China continues to be one of the largest growing markets for the coffee shop industry, with estimates of market growth ranging between 5-9% year according to different consultancy reports. Such growth is an attractive prospect for large international coffee shop chains, as well as other competitors, keen to capitalise on the interest in coffee and coffee shops. The global coffee shop chain Starbucks, recently announced that it was entering a partnership with Alibaba to introduce a delivery service in China. It explained that it was going to be using the Alibaba platform Ele.me to begin piloting delivery services in Beijing and Shanghai in September 2018, with plans to expand this to 30 cities and over 2,000 stores by the end of the year. It will also leverage the Alibaba ‘Hema’ supermarkets to create further Starbucks delivery kitchens.
China is currently the second largest market in the world for Starbucks behind the US, with around 3400 stores across the country, and plans to have around 6000 as part of its organic growth strategy. This announcement from Starbucks comes at a time when the company has recently reported falling sales growth, and is facing increased competition from other international brands such as Costa Coffee or Tim Hortons, as well as the recent player in the market Chinese based Luckin Coffee.

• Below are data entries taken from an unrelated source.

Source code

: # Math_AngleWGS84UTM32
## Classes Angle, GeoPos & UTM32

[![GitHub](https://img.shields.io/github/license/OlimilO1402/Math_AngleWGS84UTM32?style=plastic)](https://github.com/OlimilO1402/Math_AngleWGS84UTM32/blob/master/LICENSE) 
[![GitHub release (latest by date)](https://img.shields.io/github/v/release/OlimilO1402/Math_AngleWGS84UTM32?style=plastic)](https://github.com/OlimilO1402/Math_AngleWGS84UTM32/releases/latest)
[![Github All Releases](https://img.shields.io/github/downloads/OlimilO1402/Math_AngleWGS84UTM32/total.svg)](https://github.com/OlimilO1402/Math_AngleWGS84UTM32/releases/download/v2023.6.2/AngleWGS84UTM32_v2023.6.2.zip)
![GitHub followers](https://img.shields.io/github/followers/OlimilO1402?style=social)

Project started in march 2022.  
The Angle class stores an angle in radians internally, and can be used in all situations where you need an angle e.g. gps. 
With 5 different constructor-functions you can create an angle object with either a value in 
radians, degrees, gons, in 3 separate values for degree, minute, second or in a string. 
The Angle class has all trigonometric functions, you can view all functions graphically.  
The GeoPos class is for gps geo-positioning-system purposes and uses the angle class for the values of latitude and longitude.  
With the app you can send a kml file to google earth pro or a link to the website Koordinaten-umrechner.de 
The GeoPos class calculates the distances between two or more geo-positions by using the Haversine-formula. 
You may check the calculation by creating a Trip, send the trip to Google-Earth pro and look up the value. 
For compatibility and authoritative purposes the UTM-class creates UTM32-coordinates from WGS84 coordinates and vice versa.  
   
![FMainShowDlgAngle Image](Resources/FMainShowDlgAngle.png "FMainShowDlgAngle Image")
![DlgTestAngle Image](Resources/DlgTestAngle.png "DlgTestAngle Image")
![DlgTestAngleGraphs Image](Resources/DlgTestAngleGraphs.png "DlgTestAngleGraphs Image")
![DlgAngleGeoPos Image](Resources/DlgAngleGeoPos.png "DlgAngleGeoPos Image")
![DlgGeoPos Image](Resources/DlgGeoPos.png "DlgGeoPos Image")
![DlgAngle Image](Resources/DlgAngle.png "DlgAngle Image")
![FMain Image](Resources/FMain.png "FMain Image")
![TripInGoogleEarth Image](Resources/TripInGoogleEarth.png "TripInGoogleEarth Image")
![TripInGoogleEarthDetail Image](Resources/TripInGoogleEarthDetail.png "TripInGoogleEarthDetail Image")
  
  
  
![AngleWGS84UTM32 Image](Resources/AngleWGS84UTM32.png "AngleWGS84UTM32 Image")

Luckin Coffee, a Chinese start-up only emerged on to the coffee shop market in China at the end of 2017 demonstrating rapid growth to become the country’s second largest coffee shop chain with ambitious future growth plans. By August in 2018 it had already opened 660 outlets in 13 cities across China. Luckin Coffee uses an app for ordering coffee which can either be delivered or consumed in/collected from one its outlets. The business has mainly targeted offices and malls for its stores and ‘delivery kitchens’. It is ahead of Starbucks in the delivery game, and also prices its coffee slightly cheaper, which in a country where coffee is a premium product, may have an impact on consumer choice. According to Reuters in Luckin Coffee ‘a regular latte, roughly the size of a Starbucks grande, costs 24 yuan plus 6 yuan for delivery (free delivery for orders of more than 35 yuan), but can be half price after promotions. A grande latte at Starbucks costs 31 yuan.’

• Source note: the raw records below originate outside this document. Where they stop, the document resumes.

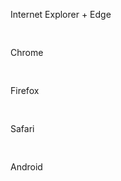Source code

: 

<div class='svg ct-series-a chartist-legend'>
  <svg xmlns:ct="http://gionkunz.github.com/chartist-js/ct" width="100%" height="100%" class="ct-chart-line" style="width: 2rem; height: 1rem;" version="1.1" xmlns="http://www.w3.org/2000/svg" viewBox="0 0 30 15">
    <line class="ct-line" x1="3" y1="10" x2="27" y2="10" />
  </svg>
  <p>Internet Explorer + Edge</p>
</div>

<div class='svg ct-series-b chartist-legend'>
  <svg xmlns:ct="http://gionkunz.github.com/chartist-js/ct" width="100%" height="100%" class="ct-chart-line" style="width: 2rem; height: 1rem;" version="1.1" xmlns="http://www.w3.org/2000/svg" viewBox="0 0 30 15">
    <line class="ct-line" x1="3" y1="10" x2="27" y2="10" />
  </svg>
  <p>Chrome</p>
</div>

<div class='svg ct-series-c chartist-legend'>
  <svg xmlns:ct="http://gionkunz.github.com/chartist-js/ct" width="100%" height="100%" class="ct-chart-line" style="width: 2rem; height: 1rem;" version="1.1" xmlns="http://www.w3.org/2000/svg" viewBox="0 0 30 15">
    <line class="ct-line" x1="3" y1="10" x2="27" y2="10" />
  </svg>
  <p>Firefox</p>
</div>

<div class='svg ct-series-d chartist-legend'>
  <svg xmlns:ct="http://gionkunz.github.com/chartist-js/ct" width="100%" height="100%" class="ct-chart-line" style="width: 2rem; height: 1rem;" version="1.1" xmlns="http://www.w3.org/2000/svg" viewBox="0 0 30 15">
    <line class="ct-line" x1="3" y1="10" x2="27" y2="10" />
  </svg>
  <p>Safari</p>
</div>

<div class='svg ct-series-e chartist-legend'>
  <svg xmlns:ct="http://gionkunz.github.com/chartist-js/ct" width="100%" height="100%" class="ct-chart-line" style="width: 2rem; height: 1rem;" version="1.1" xmlns="http://www.w3.org/2000/svg" viewBox="0 0 30 15">
    <line class="ct-line" x1="3" y1="10" x2="27" y2="10" />
  </svg>
  <p>Android</p>
</div>
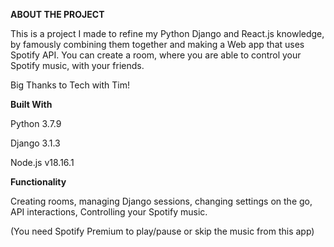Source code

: **ABOUT THE PROJECT**

This is a project I made to refine my Python Django and React.js knowledge, by famously combining them together and making a Web app that uses Spotify API.
You can create a room, where you are able to control your Spotify music, with your friends.

Big Thanks to Tech with Tim!


**Built With**

Python 3.7.9

Django 3.1.3

Node.js v18.16.1


**Functionality**

Creating rooms, managing Django sessions, changing settings on the go, API interactions, Controlling your Spotify music.

(You need Spotify Premium to play/pause or skip the music from this app)
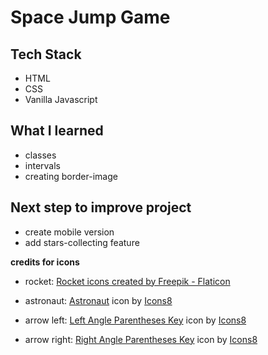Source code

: # Space Jump Game

## Tech Stack
- HTML
- CSS
- Vanilla Javascript

## What I learned
- classes
- intervals
- creating border-image

## Next step to improve project
- create mobile version
- add stars-collecting feature



**credits for icons**

- rocket: <a href="https://www.flaticon.com/free-icons/rocket" title="rocket icons">Rocket icons created by Freepik - Flaticon</a>

- astronaut: <a target="_blank" href="https://icons8.com/icon/13474/astronaut">Astronaut</a> icon by <a target="_blank" href="https://icons8.com">Icons8</a>

- arrow left: <a target="_blank" href="https://icons8.com/icon/EWOPcT0VYLrp/left-angle-parentheses-key">Left Angle Parentheses Key</a> icon by <a target="_blank" href="https://icons8.com">Icons8</a>

- arrow right: <a target="_blank" href="https://icons8.com/icon/1UCWIOnMmd4f/right-angle-parentheses-key">Right Angle Parentheses Key</a> icon by <a target="_blank" href="https://icons8.com">Icons8</a>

While China is traditionally a country associated with tea drinking, this is changing with increased coffee consumption and demand for coffee shops, driven by a range of factors. The growth and development of the coffee shop industry in China is the focus of a new article I’ve published along with Dr Carlos Ferreira in the journal Business Horizons. The article ‘Challenges and opportunities of new retail horizons in emerging markets: the case of rising coffee culture in China’ explores how the rising middle class in China has fuelled the growth of coffee consumption and the coffee shop industry. In particular, it presents a timeline of Chinese coffee and coffee shop culture, and examines some key players that have been a part of this development, including international and domestic coffee shop chains, as well as independents. The article concludes by discussing series of opportunities and challenges for coffee shops in China. One opportunity highlighted was around how chains could utilise local partnerships – something which Starbucks has already recognised and acted upon.

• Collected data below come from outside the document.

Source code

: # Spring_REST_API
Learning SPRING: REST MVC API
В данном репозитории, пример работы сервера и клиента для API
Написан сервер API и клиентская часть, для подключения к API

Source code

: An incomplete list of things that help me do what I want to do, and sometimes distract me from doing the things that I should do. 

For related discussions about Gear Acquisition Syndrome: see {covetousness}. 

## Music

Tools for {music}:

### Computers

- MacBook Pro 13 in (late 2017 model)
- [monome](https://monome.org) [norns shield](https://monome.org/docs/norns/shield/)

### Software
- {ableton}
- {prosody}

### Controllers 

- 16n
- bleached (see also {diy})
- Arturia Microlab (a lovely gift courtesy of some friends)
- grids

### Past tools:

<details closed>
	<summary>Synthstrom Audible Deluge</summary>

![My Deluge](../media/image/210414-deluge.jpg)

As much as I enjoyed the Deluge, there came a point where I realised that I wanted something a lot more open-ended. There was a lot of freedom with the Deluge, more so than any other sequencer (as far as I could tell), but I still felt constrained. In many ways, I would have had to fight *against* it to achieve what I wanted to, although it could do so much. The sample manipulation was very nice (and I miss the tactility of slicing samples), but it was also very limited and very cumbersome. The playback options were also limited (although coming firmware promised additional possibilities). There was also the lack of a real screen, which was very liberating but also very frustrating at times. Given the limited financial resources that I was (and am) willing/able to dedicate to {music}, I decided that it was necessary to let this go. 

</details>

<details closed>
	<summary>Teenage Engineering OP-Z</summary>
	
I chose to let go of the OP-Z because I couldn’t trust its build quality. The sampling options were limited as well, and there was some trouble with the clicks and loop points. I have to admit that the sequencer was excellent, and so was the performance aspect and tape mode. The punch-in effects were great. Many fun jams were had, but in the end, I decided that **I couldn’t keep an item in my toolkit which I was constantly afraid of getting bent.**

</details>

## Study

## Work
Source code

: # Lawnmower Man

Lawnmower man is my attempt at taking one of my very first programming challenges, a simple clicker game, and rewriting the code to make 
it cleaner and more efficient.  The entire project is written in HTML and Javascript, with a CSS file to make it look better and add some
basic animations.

This partnership and the activities it will involve are all part of the ‘new retail’ strategy. The term ‘New Retail’ appears to have been created by Alibaba to describe this merge between online and offline consumer activity. It is seen as the complete digitisation of all commerce, which according to the company is the key to saving traditional retail by adapting to the new digital world. Alibaba has produced a short video which explains the concept and demonstrates how this has been taking place in China in areas such as food shopping and car shopping.
The concept of ‘new retail’ seems to be pitched as the solution to some of the challenges of the high street and shopping malls which have over recent years struggled to get the footfall they need to remain viable. This concept, and how it plays out in different cities and sectors, will need further study as it develops. Do consumers prefer this blended model of offline and online purchasing? What impact does this ‘new retail’ have on physical shopping locations, on consumer behaviour, and on business activity? To what extent will this ‘new retail’ strategy affect the coffee shop as a ‘third place’?
Both Starbucks through their new partnership, and Luckin, have adopted this ‘new retail’ strategy utilising technology to ‘transform the customer experience’ of the brand. It will be interesting to see if we see such strategies being adopted in other markets too. We have already seen the rise of restaurant delivery through apps such as Deliveroo and Uber Eats in the UK. Will this extend to coffee shops en masse outside of China soon? Costa Coffee appear to already offer delivery in the UAE, only time will tell how popular these services are and how much this ‘new retail’ strategy will become part of the everyday consumer experience. As with many blog posts that discuss current events I have ended up raising lots of questions, but interesting ones that hopefully in the future I will get to explore a little more.